//Saturday, November 20, 2004

// "You have been hit." "AARRRRRGAAAH!!"

Besides home, Youth is probably the one place where I know I can be myself and be safe and comfortable and all these wonderful things. Because I trust the people there. Of course, there was that stint at the end of summer when Youth wasn't very fun to go to, but that's another story altogether. But anyway, tonight's event was actually a bit disappointing. I'm not saying it was all bad, it just... wasn't what I had hoped it would be. The Ladner group came in and I talked to the normal ones, which was like, maybe four people in total. The rest of the time was a lot of waiting around and it was just way too crowded. Way. And by the time we finished at Planet Lazer and got back to the church, it was 11:15 PM, which is much too late to head out to McDonald's again. I know this sounds weird, but I was looking forward to it. No, not the greasy burgers and over-salted fries, but McDonald's is where all the inside jokes get started. It's almost always a guaranteed good time at McDonald's where everyone grabs some grub and has a laugh. Oh well. I had myself too psyched up for tonight's Youth event, I think.

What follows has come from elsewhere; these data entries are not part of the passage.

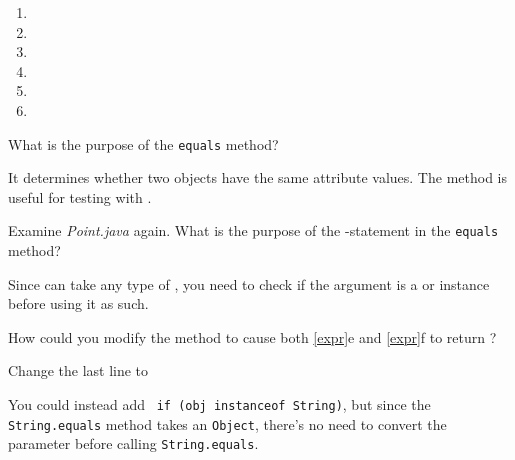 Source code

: \begin{multicols}{2}
\setlength{\defaultwidth}{5em}
\begin{enumerate}[itemsep=1pt]
\item {} 
\item {} 
\item {} 
\item {} 
\item {} 
\item {} 
\end{enumerate}
\end{multicols}


\Q \label{key2}
What is the purpose of the \texttt{equals} method?

\begin{answer}
It determines whether two objects have the same attribute values.
The  method is useful for testing with .
\end{answer}


\Q Examine {\it Point.java} again.
What is the purpose of the -statement in the \texttt{equals} method?

\begin{answer}
Since  can take any type of , you need to check if the argument is a  or  instance before using it as such.
\end{answer}


\Q How could you modify the  method to cause both \ref{expr}e and \ref{expr}f to return ?

\begin{answer}[5em]
Change the last line to ~

\vspace{1em}
You could instead add ~\texttt{if (obj instanceof String)}, but since the \texttt{String.equals} method takes an \texttt{Object}, there's no need to convert the  parameter before calling \texttt{String.equals}.
\end{answer}

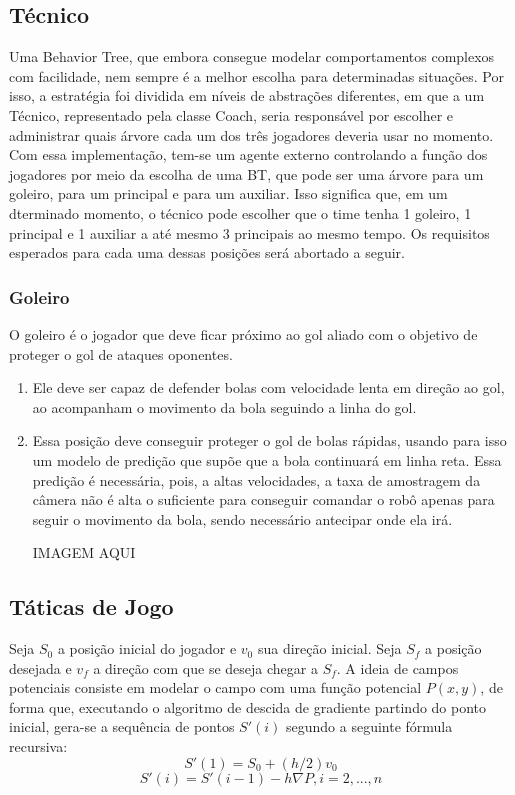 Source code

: \documentclass[a4paper,12pt]{article}
\begin{document}
\subsection{Técnico}

Uma Behavior Tree, que embora consegue modelar comportamentos complexos com facilidade, nem sempre é a melhor escolha para determinadas situações. Por isso, a estratégia foi dividida em níveis de abstrações diferentes, em que a um Técnico, representado pela classe Coach, seria responsável por escolher e administrar quais árvore cada um dos três jogadores deveria usar no momento.
Com essa implementação, tem-se um agente externo controlando a função dos jogadores por meio da escolha de uma BT, que pode ser uma árvore para um goleiro, para um principal e para um auxiliar. Isso significa que, em um dterminado momento, o técnico pode escolher que o time tenha 1 goleiro, 1 principal e 1 auxiliar a até mesmo 3 principais ao mesmo tempo. Os requisitos esperados para cada uma dessas posições será abortado a seguir.

\subsubsection{Goleiro} 

O goleiro é o jogador que deve ficar próximo ao gol aliado com o objetivo de proteger o gol de ataques oponentes. 
\begin{enumerate}
\item Ele deve ser capaz de defender bolas com velocidade lenta em direção ao gol, ao acompanham o movimento da bola seguindo a linha do gol. 
\item Essa posição deve conseguir proteger o gol de bolas rápidas, usando para isso um modelo de predição que supõe que a bola continuará em linha reta. Essa predição é necessária, pois, a altas velocidades, a taxa de amostragem da câmera não é alta o suficiente para conseguir comandar o robô apenas para seguir o movimento da bola, sendo necessário antecipar onde ela irá.

IMAGEM AQUI



\end{enumerate}

\subsection{Táticas de Jogo}



Seja $S_{0}$ a posição inicial do jogador e $v_{0}$ sua direção inicial. Seja $S_{f}$ a posição desejada e $v_{f}$ a direção com que se deseja chegar a $S_{f}$. A ideia de campos potenciais consiste em modelar o campo com uma função potencial $P(x,y)$, de forma que, executando o algoritmo de descida de gradiente partindo do ponto inicial, gera-se a sequência de pontos $S'(i)$ segundo a seguinte fórmula recursiva:
\begin{equation}
S'(1) = S_{0} + (h/2)v_{0}
\end{equation}
\begin{equation}
S'(i) = S'(i-1) - h\nabla P, i = 2,...,n
\end{equation}
\end{document}
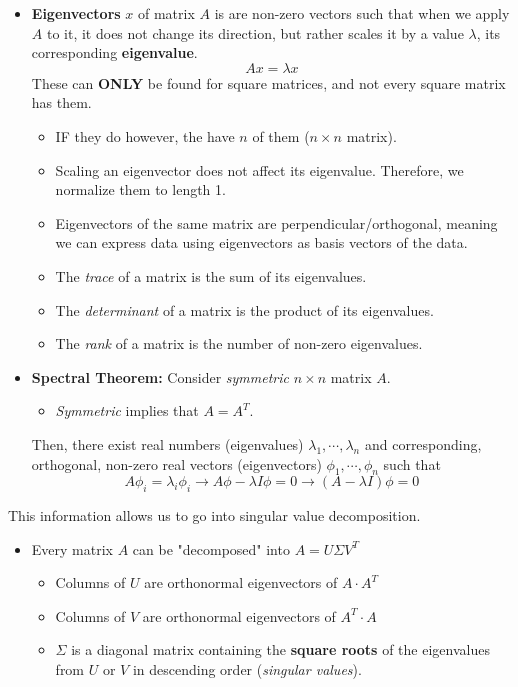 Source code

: \documentclass{article}
\begin{document}
\begin{itemize}
    \item \textbf{Eigenvectors} $x$ of matrix $A$ is are non-zero vectors such that when we apply $A$ to it, it does not change its direction, but rather scales it by a value $\lambda$, its corresponding \textbf{eigenvalue}.
    $$Ax = \lambda x$$
    These can \textbf{ONLY} be found for square matrices, and not every square matrix has them. 
    \begin{itemize}
        \item IF they do however, the have $n$ of them ($n\times n$ matrix).
        \item Scaling an eigenvector does not affect its eigenvalue. Therefore, we normalize them to length 1.
        \item Eigenvectors of the same matrix are perpendicular/orthogonal, meaning we can express data using eigenvectors as basis vectors of the data.
        \item The \textit{trace} of a matrix is the sum of its eigenvalues. 
        \item The \textit{determinant} of a matrix is the product of its eigenvalues. 
        \item The \textit{rank} of a matrix is the number of non-zero eigenvalues. 
    \end{itemize}
    \item \textbf{Spectral Theorem:} Consider \textit{symmetric} $n \times n$ matrix $A$. 
    \begin{itemize}
        \item \textit{Symmetric} implies that $A = A^T$.
    \end{itemize} Then, there exist real numbers (eigenvalues) $\lambda_1, \cdots, \lambda_n$ and corresponding, orthogonal, non-zero real vectors (eigenvectors) $\phi_1,\cdots,\phi_n$ such that
    $$A\phi_i = \lambda_i\phi_i\rightarrow A\phi - \lambda I\phi = 0 \rightarrow (A - \lambda I)\phi = 0$$
\end{itemize}
This information allows us to go into singular value decomposition.
\begin{itemize}
    \item Every matrix $A$ can be "decomposed" into $A = U\Sigma V^T$
    \begin{itemize}
        \item Columns of $U$ are orthonormal eigenvectors of $A\cdot A^T$
        \item Columns of $V$ are orthonormal eigenvectors of $A^T\cdot A$
        \item $\Sigma$ is a diagonal matrix containing the \textbf{square roots} of the eigenvalues from $U$ or $V$ in descending order (\textit{singular values}).
    \end{itemize}
\end{itemize}
\end{document}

I'm leading worship on Sunday and I'm so scared. I've never been a singer (not in public, anyway) and so I'm worried I'll wreck the songs or something. Or I'm scared that I'll mess up at some completely peaceful point and make things all awkward. Or if I lead the bad into a wall. Ouch. But I'm trying to prepare myself for it. I don't know how, but I will.

It's quite late. And there's a lot of stuff I must get done tomorrow. ARG! I need to make a list. 'Till then.